Information shown:
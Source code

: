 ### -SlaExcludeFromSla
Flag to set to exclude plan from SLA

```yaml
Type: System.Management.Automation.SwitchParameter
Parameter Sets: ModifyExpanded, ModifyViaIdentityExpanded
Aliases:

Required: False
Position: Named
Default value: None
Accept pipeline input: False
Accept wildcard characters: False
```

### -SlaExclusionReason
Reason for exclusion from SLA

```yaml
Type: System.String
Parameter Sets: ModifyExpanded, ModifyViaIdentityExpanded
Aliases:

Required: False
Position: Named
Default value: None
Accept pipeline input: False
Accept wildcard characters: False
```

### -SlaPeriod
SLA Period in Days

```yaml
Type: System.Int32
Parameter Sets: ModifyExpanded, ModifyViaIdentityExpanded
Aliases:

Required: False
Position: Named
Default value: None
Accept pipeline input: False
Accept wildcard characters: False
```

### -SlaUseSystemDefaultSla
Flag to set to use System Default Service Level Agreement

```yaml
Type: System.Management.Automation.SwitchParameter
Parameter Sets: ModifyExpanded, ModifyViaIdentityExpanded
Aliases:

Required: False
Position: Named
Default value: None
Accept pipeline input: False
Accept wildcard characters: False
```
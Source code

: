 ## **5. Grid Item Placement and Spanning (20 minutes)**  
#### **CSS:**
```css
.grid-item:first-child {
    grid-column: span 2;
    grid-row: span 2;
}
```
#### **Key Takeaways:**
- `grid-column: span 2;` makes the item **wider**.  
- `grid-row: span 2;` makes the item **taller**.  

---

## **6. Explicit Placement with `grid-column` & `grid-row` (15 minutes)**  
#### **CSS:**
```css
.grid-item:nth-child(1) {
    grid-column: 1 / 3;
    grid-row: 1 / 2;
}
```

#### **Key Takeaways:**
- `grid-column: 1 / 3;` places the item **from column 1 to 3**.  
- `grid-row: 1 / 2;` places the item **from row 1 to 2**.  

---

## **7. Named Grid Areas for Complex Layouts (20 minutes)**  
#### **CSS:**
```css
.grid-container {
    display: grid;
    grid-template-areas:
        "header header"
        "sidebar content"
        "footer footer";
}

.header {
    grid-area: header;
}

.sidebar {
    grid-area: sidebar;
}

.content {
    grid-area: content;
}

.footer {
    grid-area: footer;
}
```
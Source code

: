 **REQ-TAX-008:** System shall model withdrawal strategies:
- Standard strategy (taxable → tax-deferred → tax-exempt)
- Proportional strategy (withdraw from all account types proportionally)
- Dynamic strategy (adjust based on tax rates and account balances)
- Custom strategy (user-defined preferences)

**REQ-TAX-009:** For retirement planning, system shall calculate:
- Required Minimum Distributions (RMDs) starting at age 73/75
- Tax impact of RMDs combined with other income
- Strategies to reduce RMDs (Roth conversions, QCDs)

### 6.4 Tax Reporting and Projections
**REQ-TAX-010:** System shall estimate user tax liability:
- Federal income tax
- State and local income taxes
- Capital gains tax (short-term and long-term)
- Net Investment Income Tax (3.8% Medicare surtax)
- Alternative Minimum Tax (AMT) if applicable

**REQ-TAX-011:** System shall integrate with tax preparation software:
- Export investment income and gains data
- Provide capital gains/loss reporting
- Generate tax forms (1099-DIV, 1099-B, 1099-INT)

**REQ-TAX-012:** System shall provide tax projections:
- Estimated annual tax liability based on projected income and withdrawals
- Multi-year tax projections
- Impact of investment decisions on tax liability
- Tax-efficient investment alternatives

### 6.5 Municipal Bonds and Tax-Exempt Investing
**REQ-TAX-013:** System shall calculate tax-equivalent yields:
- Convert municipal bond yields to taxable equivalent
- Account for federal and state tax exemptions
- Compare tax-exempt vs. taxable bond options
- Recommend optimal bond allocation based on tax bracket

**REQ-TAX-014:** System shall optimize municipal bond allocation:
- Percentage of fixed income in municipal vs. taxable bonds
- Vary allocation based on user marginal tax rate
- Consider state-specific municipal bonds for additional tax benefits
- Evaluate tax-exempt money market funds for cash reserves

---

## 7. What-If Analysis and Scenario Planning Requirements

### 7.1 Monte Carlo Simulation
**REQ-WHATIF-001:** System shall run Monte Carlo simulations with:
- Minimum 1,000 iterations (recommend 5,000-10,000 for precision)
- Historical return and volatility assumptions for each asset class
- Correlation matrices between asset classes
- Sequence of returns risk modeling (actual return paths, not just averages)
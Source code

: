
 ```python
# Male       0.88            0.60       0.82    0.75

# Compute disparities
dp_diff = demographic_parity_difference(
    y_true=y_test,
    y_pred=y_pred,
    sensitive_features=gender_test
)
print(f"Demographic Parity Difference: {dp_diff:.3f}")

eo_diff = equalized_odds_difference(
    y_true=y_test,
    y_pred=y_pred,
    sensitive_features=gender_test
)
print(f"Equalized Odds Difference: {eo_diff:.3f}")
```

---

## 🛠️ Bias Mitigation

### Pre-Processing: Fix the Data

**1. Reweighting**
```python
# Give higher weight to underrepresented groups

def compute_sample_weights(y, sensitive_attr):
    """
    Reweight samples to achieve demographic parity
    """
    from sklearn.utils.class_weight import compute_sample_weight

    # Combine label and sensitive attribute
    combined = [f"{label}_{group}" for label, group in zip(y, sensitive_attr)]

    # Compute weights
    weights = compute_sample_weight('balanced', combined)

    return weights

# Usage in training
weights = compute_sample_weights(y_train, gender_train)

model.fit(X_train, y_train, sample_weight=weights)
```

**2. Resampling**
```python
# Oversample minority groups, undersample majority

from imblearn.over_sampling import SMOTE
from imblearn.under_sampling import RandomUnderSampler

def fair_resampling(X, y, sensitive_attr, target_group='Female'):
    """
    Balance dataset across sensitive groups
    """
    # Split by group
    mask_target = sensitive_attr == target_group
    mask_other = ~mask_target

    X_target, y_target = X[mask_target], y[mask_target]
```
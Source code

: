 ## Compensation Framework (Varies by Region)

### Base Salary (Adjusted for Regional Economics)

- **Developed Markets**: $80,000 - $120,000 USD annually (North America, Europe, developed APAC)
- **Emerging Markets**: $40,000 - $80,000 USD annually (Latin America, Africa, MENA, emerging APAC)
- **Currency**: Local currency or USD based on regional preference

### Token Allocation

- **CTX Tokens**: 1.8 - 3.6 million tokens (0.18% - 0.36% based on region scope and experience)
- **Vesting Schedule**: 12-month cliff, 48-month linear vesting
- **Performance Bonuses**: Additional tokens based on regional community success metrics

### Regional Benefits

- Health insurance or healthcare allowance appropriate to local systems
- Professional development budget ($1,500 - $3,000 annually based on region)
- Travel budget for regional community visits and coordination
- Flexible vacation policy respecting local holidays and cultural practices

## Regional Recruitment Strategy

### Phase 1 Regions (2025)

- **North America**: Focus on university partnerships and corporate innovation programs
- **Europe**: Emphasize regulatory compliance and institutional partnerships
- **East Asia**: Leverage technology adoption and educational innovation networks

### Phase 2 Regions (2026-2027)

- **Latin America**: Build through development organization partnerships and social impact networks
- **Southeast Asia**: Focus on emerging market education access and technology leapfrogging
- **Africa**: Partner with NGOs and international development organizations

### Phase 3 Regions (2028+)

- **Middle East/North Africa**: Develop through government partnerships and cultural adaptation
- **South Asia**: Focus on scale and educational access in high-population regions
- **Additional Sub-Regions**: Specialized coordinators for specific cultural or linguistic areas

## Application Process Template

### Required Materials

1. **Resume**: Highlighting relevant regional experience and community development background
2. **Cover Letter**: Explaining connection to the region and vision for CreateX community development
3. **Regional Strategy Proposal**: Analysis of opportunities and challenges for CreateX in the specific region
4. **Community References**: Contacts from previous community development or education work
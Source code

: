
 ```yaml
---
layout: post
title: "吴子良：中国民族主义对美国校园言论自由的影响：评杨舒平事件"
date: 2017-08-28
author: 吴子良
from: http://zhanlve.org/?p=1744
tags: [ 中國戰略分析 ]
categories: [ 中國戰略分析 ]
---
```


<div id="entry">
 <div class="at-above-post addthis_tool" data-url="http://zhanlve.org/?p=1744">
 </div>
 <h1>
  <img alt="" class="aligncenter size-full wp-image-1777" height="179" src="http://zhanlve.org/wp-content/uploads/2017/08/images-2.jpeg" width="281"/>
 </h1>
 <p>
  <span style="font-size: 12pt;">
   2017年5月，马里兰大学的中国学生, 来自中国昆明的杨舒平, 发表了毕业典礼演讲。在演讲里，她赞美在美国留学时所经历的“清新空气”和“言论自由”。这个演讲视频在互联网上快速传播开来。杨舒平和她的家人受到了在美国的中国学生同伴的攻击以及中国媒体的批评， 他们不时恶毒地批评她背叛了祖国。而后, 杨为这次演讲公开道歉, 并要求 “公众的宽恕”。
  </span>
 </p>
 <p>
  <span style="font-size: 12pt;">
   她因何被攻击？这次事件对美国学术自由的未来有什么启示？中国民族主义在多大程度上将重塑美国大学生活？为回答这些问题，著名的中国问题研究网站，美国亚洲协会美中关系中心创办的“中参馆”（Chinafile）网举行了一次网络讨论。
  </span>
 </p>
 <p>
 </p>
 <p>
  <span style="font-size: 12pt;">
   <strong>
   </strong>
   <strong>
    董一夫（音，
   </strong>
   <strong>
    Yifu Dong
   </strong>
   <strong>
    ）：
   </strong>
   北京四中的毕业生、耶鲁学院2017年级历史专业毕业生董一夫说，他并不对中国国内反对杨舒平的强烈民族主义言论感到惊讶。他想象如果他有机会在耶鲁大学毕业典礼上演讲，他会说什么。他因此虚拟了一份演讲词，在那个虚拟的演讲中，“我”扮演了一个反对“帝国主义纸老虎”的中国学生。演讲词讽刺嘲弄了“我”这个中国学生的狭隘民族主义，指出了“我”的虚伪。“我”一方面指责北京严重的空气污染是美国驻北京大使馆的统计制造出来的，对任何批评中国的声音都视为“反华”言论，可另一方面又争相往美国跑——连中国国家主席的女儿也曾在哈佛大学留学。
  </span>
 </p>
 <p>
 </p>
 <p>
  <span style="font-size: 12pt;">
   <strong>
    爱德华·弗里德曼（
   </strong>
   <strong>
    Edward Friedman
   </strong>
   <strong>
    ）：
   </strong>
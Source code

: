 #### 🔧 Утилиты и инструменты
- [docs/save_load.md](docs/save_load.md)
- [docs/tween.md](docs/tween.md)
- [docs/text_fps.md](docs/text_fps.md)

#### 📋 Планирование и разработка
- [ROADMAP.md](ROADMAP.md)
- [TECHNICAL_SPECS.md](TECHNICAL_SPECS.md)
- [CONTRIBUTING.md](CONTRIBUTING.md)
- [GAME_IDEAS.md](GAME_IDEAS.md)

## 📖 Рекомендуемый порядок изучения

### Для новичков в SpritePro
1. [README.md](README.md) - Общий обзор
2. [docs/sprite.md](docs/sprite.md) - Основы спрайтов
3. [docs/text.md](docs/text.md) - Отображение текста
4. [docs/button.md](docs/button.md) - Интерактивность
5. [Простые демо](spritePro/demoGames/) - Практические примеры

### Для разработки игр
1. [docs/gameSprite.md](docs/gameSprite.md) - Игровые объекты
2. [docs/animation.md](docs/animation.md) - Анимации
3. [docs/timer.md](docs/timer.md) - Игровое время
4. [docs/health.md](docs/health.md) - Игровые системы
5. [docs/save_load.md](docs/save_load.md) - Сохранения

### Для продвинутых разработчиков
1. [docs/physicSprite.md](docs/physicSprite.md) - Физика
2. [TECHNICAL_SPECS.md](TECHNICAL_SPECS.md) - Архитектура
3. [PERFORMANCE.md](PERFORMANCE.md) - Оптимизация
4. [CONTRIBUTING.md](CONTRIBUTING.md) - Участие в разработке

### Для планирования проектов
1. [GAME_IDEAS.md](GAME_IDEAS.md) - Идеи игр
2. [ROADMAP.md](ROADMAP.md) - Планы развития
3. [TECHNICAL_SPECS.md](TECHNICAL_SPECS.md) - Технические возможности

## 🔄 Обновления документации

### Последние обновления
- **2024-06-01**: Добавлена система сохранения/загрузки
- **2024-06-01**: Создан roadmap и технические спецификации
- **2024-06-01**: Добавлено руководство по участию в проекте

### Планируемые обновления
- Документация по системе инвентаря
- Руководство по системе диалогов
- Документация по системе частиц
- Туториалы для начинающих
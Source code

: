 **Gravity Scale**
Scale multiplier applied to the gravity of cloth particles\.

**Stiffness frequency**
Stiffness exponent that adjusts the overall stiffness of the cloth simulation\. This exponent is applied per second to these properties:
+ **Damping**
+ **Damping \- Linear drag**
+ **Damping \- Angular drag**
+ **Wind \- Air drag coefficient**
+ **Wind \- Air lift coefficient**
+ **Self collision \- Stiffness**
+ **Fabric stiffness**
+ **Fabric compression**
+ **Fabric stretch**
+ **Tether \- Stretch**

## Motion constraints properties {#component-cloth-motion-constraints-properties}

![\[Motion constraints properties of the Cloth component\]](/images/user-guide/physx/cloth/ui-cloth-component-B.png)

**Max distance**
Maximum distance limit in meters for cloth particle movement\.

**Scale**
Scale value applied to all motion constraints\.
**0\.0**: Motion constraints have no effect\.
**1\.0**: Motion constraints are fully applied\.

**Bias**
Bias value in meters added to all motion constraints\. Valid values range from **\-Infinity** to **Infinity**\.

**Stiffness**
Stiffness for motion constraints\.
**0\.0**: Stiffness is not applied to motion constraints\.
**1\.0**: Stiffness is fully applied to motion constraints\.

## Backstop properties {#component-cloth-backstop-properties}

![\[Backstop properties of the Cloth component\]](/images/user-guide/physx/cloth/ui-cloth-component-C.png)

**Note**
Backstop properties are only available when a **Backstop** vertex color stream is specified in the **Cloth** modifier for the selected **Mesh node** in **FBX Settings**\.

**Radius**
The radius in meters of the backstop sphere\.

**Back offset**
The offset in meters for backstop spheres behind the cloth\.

Your assignment:
Take the line above containing "Air drag coefficient**", the line containing "constraints properties of", and all lines in between, and copy them exactly without anything else.

Completed exercise:
+ **Wind \- Air drag coefficient**
+ **Wind \- Air lift coefficient**
+ **Self collision \- Stiffness**
+ **Fabric stiffness**
+ **Fabric compression**
+ **Fabric stretch**
+ **Tether \- Stretch**

## Motion constraints properties {#component-cloth-motion-constraints-properties}

![\[Motion constraints properties of the Cloth component\]](/images/user-guide/physx/cloth/ui-cloth-component-B.png)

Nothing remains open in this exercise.